» Task description: Print each line of the material again, keeping everything exact.

» Materials provided:
◆ ◆ ◆ ◆ ◆
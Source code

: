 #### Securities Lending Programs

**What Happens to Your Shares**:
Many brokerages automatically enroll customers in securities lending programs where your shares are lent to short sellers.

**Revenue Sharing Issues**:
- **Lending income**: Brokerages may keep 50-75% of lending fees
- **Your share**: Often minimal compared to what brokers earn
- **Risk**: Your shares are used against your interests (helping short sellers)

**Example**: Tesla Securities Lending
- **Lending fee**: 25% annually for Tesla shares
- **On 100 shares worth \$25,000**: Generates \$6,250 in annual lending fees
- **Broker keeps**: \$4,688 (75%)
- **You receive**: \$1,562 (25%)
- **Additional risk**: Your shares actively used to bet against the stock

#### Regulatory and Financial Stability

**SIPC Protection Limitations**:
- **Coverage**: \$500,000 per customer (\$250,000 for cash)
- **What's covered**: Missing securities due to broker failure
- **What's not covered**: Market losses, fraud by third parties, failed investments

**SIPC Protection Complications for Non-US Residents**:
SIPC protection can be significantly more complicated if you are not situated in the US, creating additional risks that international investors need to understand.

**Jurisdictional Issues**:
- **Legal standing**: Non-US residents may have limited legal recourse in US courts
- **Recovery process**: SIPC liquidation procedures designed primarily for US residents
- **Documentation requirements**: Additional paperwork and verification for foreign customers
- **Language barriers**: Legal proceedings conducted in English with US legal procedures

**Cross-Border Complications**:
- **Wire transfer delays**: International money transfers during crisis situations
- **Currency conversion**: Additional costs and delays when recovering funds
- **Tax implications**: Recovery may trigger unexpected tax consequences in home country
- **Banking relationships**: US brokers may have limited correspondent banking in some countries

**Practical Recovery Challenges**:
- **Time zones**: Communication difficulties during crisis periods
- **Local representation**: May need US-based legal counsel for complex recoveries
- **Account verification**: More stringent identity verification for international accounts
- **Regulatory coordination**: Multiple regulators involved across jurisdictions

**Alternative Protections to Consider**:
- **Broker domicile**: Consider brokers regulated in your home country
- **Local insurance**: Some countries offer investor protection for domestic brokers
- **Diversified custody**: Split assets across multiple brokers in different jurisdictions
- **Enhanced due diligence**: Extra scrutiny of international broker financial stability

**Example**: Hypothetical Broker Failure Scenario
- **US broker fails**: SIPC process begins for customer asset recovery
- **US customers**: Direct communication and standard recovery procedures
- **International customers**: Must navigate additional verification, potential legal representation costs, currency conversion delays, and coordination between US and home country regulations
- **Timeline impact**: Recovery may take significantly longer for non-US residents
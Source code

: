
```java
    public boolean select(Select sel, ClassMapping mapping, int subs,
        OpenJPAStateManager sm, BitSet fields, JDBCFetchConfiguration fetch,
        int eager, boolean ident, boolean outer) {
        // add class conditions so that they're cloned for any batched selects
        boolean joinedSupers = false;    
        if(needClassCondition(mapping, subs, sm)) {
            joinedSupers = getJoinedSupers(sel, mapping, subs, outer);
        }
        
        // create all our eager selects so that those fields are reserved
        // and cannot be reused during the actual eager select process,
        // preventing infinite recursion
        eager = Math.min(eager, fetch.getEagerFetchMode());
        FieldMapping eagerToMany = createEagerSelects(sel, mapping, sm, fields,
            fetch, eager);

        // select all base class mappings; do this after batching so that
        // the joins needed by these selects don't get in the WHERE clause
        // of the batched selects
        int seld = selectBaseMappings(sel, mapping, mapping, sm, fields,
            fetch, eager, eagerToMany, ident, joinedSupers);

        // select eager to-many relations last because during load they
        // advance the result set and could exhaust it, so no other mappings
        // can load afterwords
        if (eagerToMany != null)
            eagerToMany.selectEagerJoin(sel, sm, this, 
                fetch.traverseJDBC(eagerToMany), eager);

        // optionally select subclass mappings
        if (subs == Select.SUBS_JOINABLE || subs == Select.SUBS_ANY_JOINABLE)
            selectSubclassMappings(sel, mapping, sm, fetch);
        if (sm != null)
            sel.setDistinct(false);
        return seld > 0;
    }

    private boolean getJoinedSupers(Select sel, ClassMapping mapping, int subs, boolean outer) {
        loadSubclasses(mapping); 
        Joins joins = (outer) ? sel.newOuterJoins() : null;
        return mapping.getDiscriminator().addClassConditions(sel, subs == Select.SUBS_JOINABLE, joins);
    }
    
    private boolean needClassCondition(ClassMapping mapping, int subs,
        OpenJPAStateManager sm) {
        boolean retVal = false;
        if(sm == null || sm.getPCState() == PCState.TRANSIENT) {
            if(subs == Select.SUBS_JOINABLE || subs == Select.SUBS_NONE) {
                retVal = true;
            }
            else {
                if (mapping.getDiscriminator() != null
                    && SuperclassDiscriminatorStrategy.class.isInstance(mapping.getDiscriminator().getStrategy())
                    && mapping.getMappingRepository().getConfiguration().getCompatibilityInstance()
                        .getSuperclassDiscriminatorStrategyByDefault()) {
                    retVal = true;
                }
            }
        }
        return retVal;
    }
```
◆ ◆ ◆ ◆ ◆
» Expected output:
Source code

: #### Securities Lending Programs

**What Happens to Your Shares**:
Many brokerages automatically enroll customers in securities lending programs where your shares are lent to short sellers.

**Revenue Sharing Issues**:
- **Lending income**: Brokerages may keep 50-75% of lending fees
- **Your share**: Often minimal compared to what brokers earn
- **Risk**: Your shares are used against your interests (helping short sellers)

**Example**: Tesla Securities Lending
- **Lending fee**: 25% annually for Tesla shares
- **On 100 shares worth \$25,000**: Generates \$6,250 in annual lending fees
- **Broker keeps**: \$4,688 (75%)
- **You receive**: \$1,562 (25%)
- **Additional risk**: Your shares actively used to bet against the stock

#### Regulatory and Financial Stability

**SIPC Protection Limitations**:
- **Coverage**: \$500,000 per customer (\$250,000 for cash)
- **What's covered**: Missing securities due to broker failure
- **What's not covered**: Market losses, fraud by third parties, failed investments

**SIPC Protection Complications for Non-US Residents**:
SIPC protection can be significantly more complicated if you are not situated in the US, creating additional risks that international investors need to understand.

**Jurisdictional Issues**:
- **Legal standing**: Non-US residents may have limited legal recourse in US courts
- **Recovery process**: SIPC liquidation procedures designed primarily for US residents
- **Documentation requirements**: Additional paperwork and verification for foreign customers
- **Language barriers**: Legal proceedings conducted in English with US legal procedures

**Cross-Border Complications**:
- **Wire transfer delays**: International money transfers during crisis situations
- **Currency conversion**: Additional costs and delays when recovering funds
- **Tax implications**: Recovery may trigger unexpected tax consequences in home country
- **Banking relationships**: US brokers may have limited correspondent banking in some countries

**Practical Recovery Challenges**:
- **Time zones**: Communication difficulties during crisis periods
- **Local representation**: May need US-based legal counsel for complex recoveries
- **Account verification**: More stringent identity verification for international accounts
- **Regulatory coordination**: Multiple regulators involved across jurisdictions

**Alternative Protections to Consider**:
- **Broker domicile**: Consider brokers regulated in your home country
- **Local insurance**: Some countries offer investor protection for domestic brokers
- **Diversified custody**: Split assets across multiple brokers in different jurisdictions
- **Enhanced due diligence**: Extra scrutiny of international broker financial stability

**Example**: Hypothetical Broker Failure Scenario
- **US broker fails**: SIPC process begins for customer asset recovery
- **US customers**: Direct communication and standard recovery procedures
- **International customers**: Must navigate additional verification, potential legal representation costs, currency conversion delays, and coordination between US and home country regulations
- **Timeline impact**: Recovery may take significantly longer for non-US residents
Source code

:
```java
    public boolean select(Select sel, ClassMapping mapping, int subs,
        OpenJPAStateManager sm, BitSet fields, JDBCFetchConfiguration fetch,
        int eager, boolean ident, boolean outer) {
        // add class conditions so that they're cloned for any batched selects
        boolean joinedSupers = false;    
        if(needClassCondition(mapping, subs, sm)) {
            joinedSupers = getJoinedSupers(sel, mapping, subs, outer);
        }
        
        // create all our eager selects so that those fields are reserved
        // and cannot be reused during the actual eager select process,
        // preventing infinite recursion
        eager = Math.min(eager, fetch.getEagerFetchMode());
        FieldMapping eagerToMany = createEagerSelects(sel, mapping, sm, fields,
            fetch, eager);

        // select all base class mappings; do this after batching so that
        // the joins needed by these selects don't get in the WHERE clause
        // of the batched selects
        int seld = selectBaseMappings(sel, mapping, mapping, sm, fields,
            fetch, eager, eagerToMany, ident, joinedSupers);

        // select eager to-many relations last because during load they
        // advance the result set and could exhaust it, so no other mappings
        // can load afterwords
        if (eagerToMany != null)
            eagerToMany.selectEagerJoin(sel, sm, this, 
                fetch.traverseJDBC(eagerToMany), eager);

        // optionally select subclass mappings
        if (subs == Select.SUBS_JOINABLE || subs == Select.SUBS_ANY_JOINABLE)
            selectSubclassMappings(sel, mapping, sm, fetch);
        if (sm != null)
            sel.setDistinct(false);
        return seld > 0;
    }

    private boolean getJoinedSupers(Select sel, ClassMapping mapping, int subs, boolean outer) {
        loadSubclasses(mapping); 
        Joins joins = (outer) ? sel.newOuterJoins() : null;
        return mapping.getDiscriminator().addClassConditions(sel, subs == Select.SUBS_JOINABLE, joins);
    }
    
    private boolean needClassCondition(ClassMapping mapping, int subs,
        OpenJPAStateManager sm) {
        boolean retVal = false;
        if(sm == null || sm.getPCState() == PCState.TRANSIENT) {
            if(subs == Select.SUBS_JOINABLE || subs == Select.SUBS_NONE) {
                retVal = true;
            }
            else {
                if (mapping.getDiscriminator() != null
                    && SuperclassDiscriminatorStrategy.class.isInstance(mapping.getDiscriminator().getStrategy())
                    && mapping.getMappingRepository().getConfiguration().getCompatibilityInstance()
                        .getSuperclassDiscriminatorStrategyByDefault()) {
                    retVal = true;
                }
            }
        }
        return retVal;
    }
```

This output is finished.